The key findings came from serially transplanted human melanoma cells in mice, conducted in collaboration with researchers in the BWH lab of Thomas Kupper, who have expertise in melanoma xenotransplantation models. Starting with metastatic tissue samples from four patients, the researchers sorted the tumor cells into two groups, ABCB5-positive and ABCB5-negative. The researchers transplanted each group of cells plus an unsegregated mixture into three groups of 23 mice.
ABCB5-positive cells generated tumors in 14 mice, including all mice injected with the highest dose. The mixed melanoma cells grew into cancers in seven mice. Only one mouse injected with ABCB5-negative tumor cells developed cancer. The researchers provide evidence that positive cells among the highest negative dose given might explain the tumorigenicity in this mouse.
Taking the tumors generated by positive cells in mice, the researchers again separated the cells and transplanted them into 18 more mice each. Ten of the positive cells generated secondary tumors, compared to none of the ABCB5-negative.
The researchers tracked the lineage of dividing cancer cells in mice using genetic tags that glowed red or green under the microscope.
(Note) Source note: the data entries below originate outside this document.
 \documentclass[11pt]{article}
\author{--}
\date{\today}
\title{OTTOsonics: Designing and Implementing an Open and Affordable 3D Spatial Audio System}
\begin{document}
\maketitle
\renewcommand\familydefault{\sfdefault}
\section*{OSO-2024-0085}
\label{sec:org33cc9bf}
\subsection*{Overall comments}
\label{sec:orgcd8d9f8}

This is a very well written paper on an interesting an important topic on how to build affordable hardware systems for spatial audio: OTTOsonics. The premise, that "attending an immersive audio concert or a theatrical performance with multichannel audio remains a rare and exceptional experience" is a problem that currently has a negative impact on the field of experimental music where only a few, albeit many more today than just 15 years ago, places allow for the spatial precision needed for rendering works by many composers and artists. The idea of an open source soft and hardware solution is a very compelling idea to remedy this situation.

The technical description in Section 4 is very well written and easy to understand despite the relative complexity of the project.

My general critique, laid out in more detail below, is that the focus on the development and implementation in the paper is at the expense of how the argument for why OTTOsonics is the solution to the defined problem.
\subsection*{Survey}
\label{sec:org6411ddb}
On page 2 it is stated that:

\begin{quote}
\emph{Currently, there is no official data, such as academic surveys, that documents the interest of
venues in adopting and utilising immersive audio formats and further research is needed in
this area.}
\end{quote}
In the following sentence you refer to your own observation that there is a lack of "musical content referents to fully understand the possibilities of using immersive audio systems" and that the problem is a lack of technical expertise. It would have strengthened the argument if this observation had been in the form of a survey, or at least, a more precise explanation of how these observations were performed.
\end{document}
These colors showed that ABCB5-positive cells gave rise to vigorous growth of both positive and negative cells and that ABCB5-negative cells gave rise only to negative cells that did not grow well.
“The next steps are to look into pathways that are operative in ABCB5-positive cells to find out how they mediate enhanced tumorigenicity,” Schatton said. “We have an efflux pump on these cancer stem cells, but that alone doesn’t explain why they drive tumor growth and why there is an enhanced abundance of melanoma stem cells in more advanced disease.”
Years earlier, the Franks had devised an antibody to block ABCB5. Now they used it to kill the cancer stem cell it decorated. “Under the microscope, we could see the results,” said George Murphy, BWH dermatopathology chief and HMS professor of pathology. “The antibody localized to the stem cell component of the tumors and elicited an immune response by the mouse directed against the antibody coating.” Murphy used a series of molecular probes to locate the stem cells, track the antibody, identify the immune cells that swarmed in to kill the antibody-tagged cell, and correlate the sequence of events with tumor growth.
“This answers the question people have been asking for a number of years: if we target cancer stem cells, do we stop or reverse the cancer’s growth?” said Kupper, the Thomas B. Fitzpatrick professor of dermatology at BWH and HMS. “I don’t think anyone expects an antibody to cancer stem cells will work as a single therapy to kill all melanomas, but as part of a rational combination approach, it may be uniquely effective. Chemotherapy or immunotherapy plus an antibody directed at cancer stem cells may give a one–two punch that cancer can’t recover from.” Kupper heads the National Institutes of Health grant to BWH and Harvard that funded the study.
It is too soon to know if this approach will be effective in people, but researchers are encouraged by the results in melanoma and the implications for other cancers. Frank’s earlier paper also found ABCB5 to a lesser degree in malignant breast cancer, lung, colon, stomach, and renal tissues.
“I would not try to induce false hopes in patients currently suffering from melanoma,” he said. “I wouldn’t say we have the actual drug in hand. This demonstrates proof of principle in vivo, in experimental model systems using human xenografted tumors, that we can halt tumor growth by targeting a prospective marker of cancer stem cells.” The findings provide a rationale for clinical drug development and stir up many additional questions in the basic biology, including ones with further potential relevance for cancer therapy.